## What the exercise asks
Set down again each entry exactly as it reads, pictures excluded.

## Task inputs
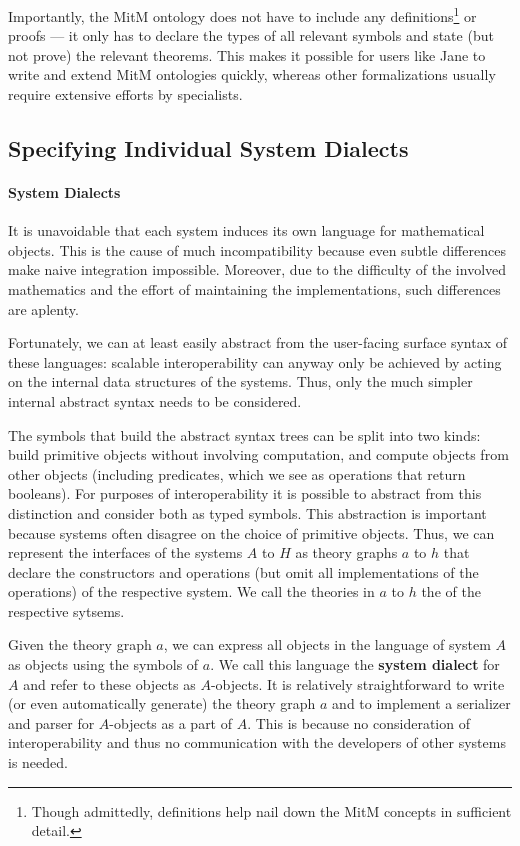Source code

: Importantly, the MitM ontology does not have to include any definitions\footnote{Though admittedly, definitions help nail down the MitM concepts in sufficient detail. } or proofs --- it only has to declare the types of all relevant symbols and state (but not prove) the relevant theorems.
This makes it possible for users like Jane to write and extend MitM ontologies quickly, whereas other formalizations usually require extensive efforts by specialists.

\subsection{Specifying Individual System Dialects}\label{sec:mitm:dialect}

\paragraph{System Dialects}
It is unavoidable that each system induces its own language for mathematical objects.
This is the cause of much incompatibility because even subtle differences make naive integration impossible.
Moreover, due to the difficulty of the involved mathematics and the effort of maintaining the implementations, such differences are aplenty.

Fortunately, we can at least easily abstract from the user-facing surface syntax of these languages:
scalable interoperability can anyway only be achieved by acting on the internal data structures of the systems.
Thus, only the much simpler internal abstract syntax needs to be considered.

The symbols that build the abstract syntax trees can be split into two kinds:  build primitive objects without involving computation, and 
compute objects from other objects (including predicates, which we see as operations that return booleans).
For purposes of interoperability it is possible to abstract from this distinction and consider both as typed symbols.
This abstraction is important because systems often disagree on the choice of primitive objects.
Thus, we can represent the interfaces of the systems $A$ to $H$ as \OMMT theory graphs $a$ to $h$ that declare the constructors and operations (but omit all implementations of the operations) of the respective system.
We call the theories in $a$ to $h$ the  of the respective sytsems. 

Given the theory graph $a$, we can express all objects in the language of system $A$ as \OMMT objects using the symbols of $a$.
We call this language the \textbf{\OMMT system dialect} for $A$ and refer to these objects as $A$-objects.
It is relatively straightforward to write (or even automatically generate) the theory graph $a$ and to implement a serializer and parser for $A$-objects as a part of $A$.
This is because no consideration of interoperability and thus no communication with the developers of other systems is needed.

## Finished exercise
Source code

: Importantly, the MitM ontology does not have to include any definitions\footnote{Though admittedly, definitions help nail down the MitM concepts in sufficient detail. } or proofs --- it only has to declare the types of all relevant symbols and state (but not prove) the relevant theorems.
This makes it possible for users like Jane to write and extend MitM ontologies quickly, whereas other formalizations usually require extensive efforts by specialists.

\subsection{Specifying Individual System Dialects}\label{sec:mitm:dialect}

\paragraph{System Dialects}
It is unavoidable that each system induces its own language for mathematical objects.
This is the cause of much incompatibility because even subtle differences make naive integration impossible.
Moreover, due to the difficulty of the involved mathematics and the effort of maintaining the implementations, such differences are aplenty.

Fortunately, we can at least easily abstract from the user-facing surface syntax of these languages:
scalable interoperability can anyway only be achieved by acting on the internal data structures of the systems.
Thus, only the much simpler internal abstract syntax needs to be considered.

The symbols that build the abstract syntax trees can be split into two kinds:  build primitive objects without involving computation, and 
compute objects from other objects (including predicates, which we see as operations that return booleans).
For purposes of interoperability it is possible to abstract from this distinction and consider both as typed symbols.
This abstraction is important because systems often disagree on the choice of primitive objects.
Thus, we can represent the interfaces of the systems $A$ to $H$ as \OMMT theory graphs $a$ to $h$ that declare the constructors and operations (but omit all implementations of the operations) of the respective system.
We call the theories in $a$ to $h$ the  of the respective sytsems. 

Given the theory graph $a$, we can express all objects in the language of system $A$ as \OMMT objects using the symbols of $a$.
We call this language the \textbf{\OMMT system dialect} for $A$ and refer to these objects as $A$-objects.
It is relatively straightforward to write (or even automatically generate) the theory graph $a$ and to implement a serializer and parser for $A$-objects as a part of $A$.
This is because no consideration of interoperability and thus no communication with the developers of other systems is needed.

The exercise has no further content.